Then we can loop over these servers:

for s in "${server[@]}"
do
    #something
done

Now we need to use the value of $s when we write the code where I put the placeholder "#something" (this can be a little tricky, because the "command" arguments to ssh are combined into a string that's passed to sh -c on the server):

    ssh "root@$s" "userdel -f '${USERID//\'/\'\\\'\'}''"

(Assuming $USERID is set somewhere outside the script; that tricky substition is to deal with ' characters that would otherwise confuse the remote shell)

Putting it all together:

read -p "Delete which user?" userid
mapfile server </tmp/server-list.txt
for s in "${server[@]}"
do
    ssh "root@$s" "userdel -f '${userid//\'/\'\\\'\'}''"
done
-2

for user in $(cat /tmp/server-list.txt); do userdel -f $USERID; done

Here user is a name of a loop variable. On each iteration of the loop you are setting it to a next line of /tmp/server-list.txt file.

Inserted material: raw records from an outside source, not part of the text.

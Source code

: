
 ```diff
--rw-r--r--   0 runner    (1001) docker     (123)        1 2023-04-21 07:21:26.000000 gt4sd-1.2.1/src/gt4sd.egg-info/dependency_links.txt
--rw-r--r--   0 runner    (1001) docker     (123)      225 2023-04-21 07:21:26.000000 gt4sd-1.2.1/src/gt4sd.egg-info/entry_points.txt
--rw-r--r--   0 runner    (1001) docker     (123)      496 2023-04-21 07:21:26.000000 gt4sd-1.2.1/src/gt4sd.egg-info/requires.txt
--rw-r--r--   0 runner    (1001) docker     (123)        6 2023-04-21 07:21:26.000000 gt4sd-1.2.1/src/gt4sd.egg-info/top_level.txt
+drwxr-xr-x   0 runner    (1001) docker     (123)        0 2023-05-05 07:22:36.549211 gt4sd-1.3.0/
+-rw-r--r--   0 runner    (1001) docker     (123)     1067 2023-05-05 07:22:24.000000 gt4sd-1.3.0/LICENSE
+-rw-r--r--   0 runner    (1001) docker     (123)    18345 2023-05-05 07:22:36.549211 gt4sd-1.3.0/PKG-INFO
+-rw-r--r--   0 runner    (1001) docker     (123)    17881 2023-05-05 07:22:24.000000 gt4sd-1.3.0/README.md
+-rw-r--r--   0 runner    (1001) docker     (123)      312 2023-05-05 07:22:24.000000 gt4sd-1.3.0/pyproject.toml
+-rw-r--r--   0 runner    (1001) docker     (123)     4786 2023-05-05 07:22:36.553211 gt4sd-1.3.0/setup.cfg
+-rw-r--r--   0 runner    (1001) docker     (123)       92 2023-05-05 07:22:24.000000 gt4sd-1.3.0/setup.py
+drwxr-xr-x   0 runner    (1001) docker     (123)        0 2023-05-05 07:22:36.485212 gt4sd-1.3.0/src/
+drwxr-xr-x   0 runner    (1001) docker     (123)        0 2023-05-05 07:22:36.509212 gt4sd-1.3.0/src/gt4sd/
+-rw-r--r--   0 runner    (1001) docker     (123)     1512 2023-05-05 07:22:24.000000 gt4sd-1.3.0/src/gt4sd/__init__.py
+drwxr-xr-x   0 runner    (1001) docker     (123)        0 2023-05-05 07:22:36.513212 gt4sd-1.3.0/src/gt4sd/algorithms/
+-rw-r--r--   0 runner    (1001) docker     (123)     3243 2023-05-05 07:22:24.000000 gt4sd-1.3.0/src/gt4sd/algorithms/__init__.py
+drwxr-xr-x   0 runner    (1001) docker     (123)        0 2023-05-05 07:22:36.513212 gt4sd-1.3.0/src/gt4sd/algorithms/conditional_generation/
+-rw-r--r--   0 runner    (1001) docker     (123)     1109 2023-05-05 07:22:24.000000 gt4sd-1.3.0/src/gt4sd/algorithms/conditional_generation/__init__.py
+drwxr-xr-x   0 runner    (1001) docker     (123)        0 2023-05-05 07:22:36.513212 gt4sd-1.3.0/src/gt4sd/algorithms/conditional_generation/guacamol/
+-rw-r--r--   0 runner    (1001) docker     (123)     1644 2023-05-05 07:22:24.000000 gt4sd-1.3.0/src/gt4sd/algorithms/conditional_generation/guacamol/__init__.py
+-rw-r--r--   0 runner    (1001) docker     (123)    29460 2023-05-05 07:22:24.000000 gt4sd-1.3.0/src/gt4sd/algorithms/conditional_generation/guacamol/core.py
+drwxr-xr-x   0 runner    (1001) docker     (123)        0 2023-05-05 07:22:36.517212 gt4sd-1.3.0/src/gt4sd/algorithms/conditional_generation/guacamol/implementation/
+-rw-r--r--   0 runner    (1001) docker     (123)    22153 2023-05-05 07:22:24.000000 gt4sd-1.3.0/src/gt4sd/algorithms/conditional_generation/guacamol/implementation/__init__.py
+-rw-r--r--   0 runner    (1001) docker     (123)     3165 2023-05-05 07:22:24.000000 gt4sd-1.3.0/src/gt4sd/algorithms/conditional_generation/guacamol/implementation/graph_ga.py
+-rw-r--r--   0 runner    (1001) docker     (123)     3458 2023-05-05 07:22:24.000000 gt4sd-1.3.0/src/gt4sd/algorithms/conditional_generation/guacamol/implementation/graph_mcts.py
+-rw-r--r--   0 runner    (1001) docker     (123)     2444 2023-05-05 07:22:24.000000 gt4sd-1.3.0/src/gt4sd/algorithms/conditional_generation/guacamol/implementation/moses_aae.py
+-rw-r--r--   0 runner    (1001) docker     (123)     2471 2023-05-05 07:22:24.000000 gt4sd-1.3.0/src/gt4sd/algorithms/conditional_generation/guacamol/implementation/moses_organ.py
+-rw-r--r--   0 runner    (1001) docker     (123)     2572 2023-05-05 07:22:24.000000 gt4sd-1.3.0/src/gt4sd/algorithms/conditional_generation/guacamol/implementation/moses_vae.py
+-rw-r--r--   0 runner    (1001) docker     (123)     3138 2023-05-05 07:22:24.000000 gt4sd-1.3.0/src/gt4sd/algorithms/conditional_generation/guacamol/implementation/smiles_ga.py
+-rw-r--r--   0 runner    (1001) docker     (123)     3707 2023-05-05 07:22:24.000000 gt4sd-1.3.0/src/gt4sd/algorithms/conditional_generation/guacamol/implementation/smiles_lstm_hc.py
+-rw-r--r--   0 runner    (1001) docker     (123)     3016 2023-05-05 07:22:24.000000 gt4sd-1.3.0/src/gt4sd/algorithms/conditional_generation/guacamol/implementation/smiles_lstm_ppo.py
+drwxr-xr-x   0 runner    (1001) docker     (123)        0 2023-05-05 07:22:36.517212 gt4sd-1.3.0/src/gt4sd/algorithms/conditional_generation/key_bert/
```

That variable is not used anywhere in the loop. So the loop will execute same statement over and over as many times as there are lines in the file.

$USERID reads variable USERID which is not set in this piece of code. So, assuming you did not assign anything to this variable, the actual executed code would be

userdel -f

Reading lines from file 'server-list.txt' into variable 'user' is not really an error, but very confusing nonetheless. It is a style mistake which would give you a lot of headache if your loop would grow to a few commands.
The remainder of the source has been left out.